Directions for this task: Lines in the entries below where the word "from" shows up should each be copied.

....

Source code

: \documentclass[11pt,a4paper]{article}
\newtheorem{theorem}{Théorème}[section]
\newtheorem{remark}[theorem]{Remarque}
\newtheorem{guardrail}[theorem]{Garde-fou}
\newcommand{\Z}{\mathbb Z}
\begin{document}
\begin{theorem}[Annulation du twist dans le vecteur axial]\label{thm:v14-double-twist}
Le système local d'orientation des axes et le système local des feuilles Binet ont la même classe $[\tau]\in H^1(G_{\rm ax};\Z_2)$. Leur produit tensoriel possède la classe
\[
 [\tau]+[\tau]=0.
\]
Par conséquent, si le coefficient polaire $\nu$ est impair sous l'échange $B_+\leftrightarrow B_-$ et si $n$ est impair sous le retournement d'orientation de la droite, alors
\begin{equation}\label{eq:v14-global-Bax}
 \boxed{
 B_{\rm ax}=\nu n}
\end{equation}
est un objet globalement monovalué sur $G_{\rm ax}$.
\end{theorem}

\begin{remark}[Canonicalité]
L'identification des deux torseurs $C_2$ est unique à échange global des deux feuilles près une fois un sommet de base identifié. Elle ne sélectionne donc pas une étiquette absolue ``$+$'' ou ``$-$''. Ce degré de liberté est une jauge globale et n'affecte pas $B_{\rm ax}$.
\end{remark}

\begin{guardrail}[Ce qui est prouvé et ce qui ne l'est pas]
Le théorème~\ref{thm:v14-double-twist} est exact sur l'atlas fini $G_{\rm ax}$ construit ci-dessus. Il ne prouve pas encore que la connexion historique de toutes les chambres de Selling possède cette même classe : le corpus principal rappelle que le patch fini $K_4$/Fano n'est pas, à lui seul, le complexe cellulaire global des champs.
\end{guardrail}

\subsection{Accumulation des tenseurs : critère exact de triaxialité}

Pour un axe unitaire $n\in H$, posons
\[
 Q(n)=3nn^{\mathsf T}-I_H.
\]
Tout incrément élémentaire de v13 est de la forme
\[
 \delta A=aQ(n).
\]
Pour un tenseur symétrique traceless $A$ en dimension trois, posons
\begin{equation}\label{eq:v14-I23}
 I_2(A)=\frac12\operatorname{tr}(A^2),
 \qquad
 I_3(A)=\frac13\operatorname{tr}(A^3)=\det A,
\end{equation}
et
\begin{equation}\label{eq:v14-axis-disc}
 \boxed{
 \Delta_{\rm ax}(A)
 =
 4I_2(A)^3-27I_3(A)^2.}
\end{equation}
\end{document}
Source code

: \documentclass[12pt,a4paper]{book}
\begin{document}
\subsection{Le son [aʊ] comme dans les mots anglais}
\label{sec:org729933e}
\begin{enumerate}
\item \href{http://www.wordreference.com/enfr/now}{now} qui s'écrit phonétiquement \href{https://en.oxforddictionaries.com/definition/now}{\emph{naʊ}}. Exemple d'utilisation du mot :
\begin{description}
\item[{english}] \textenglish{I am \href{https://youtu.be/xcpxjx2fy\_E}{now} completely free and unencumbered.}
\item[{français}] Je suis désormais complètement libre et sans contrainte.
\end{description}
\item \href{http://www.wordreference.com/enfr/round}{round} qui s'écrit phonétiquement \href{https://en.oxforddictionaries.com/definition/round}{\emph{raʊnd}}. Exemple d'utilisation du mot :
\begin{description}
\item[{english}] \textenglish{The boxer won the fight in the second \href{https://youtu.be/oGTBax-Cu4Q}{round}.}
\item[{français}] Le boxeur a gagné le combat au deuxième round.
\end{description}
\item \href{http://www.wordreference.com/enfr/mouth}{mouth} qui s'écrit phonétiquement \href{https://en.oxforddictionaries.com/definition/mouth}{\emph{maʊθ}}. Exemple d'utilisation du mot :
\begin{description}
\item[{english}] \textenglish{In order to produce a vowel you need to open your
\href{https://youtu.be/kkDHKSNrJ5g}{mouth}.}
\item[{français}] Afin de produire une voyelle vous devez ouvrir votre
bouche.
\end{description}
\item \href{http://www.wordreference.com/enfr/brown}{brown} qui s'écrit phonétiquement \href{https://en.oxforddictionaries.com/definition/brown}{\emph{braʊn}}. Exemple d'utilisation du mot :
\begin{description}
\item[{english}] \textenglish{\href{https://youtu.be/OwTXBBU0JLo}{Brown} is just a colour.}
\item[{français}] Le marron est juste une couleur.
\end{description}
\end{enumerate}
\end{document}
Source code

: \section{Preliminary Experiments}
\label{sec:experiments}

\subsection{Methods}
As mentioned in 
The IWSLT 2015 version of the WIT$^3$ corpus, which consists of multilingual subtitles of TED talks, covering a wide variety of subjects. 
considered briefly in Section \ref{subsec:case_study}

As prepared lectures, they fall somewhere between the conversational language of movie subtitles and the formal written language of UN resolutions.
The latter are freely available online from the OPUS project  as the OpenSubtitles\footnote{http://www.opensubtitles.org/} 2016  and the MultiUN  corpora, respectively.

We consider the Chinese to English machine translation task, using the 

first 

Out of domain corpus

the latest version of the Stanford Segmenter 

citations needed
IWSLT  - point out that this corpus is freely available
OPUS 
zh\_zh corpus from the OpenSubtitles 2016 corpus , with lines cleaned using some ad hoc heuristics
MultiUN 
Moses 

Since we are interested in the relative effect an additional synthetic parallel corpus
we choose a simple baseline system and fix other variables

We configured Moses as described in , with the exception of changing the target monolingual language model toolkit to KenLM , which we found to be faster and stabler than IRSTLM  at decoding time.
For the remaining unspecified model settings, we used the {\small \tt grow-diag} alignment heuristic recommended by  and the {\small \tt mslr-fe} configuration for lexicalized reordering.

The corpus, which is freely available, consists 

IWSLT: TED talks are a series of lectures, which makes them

....

Solution for this problem:
The latter are freely available online from the OPUS project  as the OpenSubtitles\footnote{http://www.opensubtitles.org/} 2016  and the MultiUN  corpora, respectively.
zh\_zh corpus from the OpenSubtitles 2016 corpus , with lines cleaned using some ad hoc heuristics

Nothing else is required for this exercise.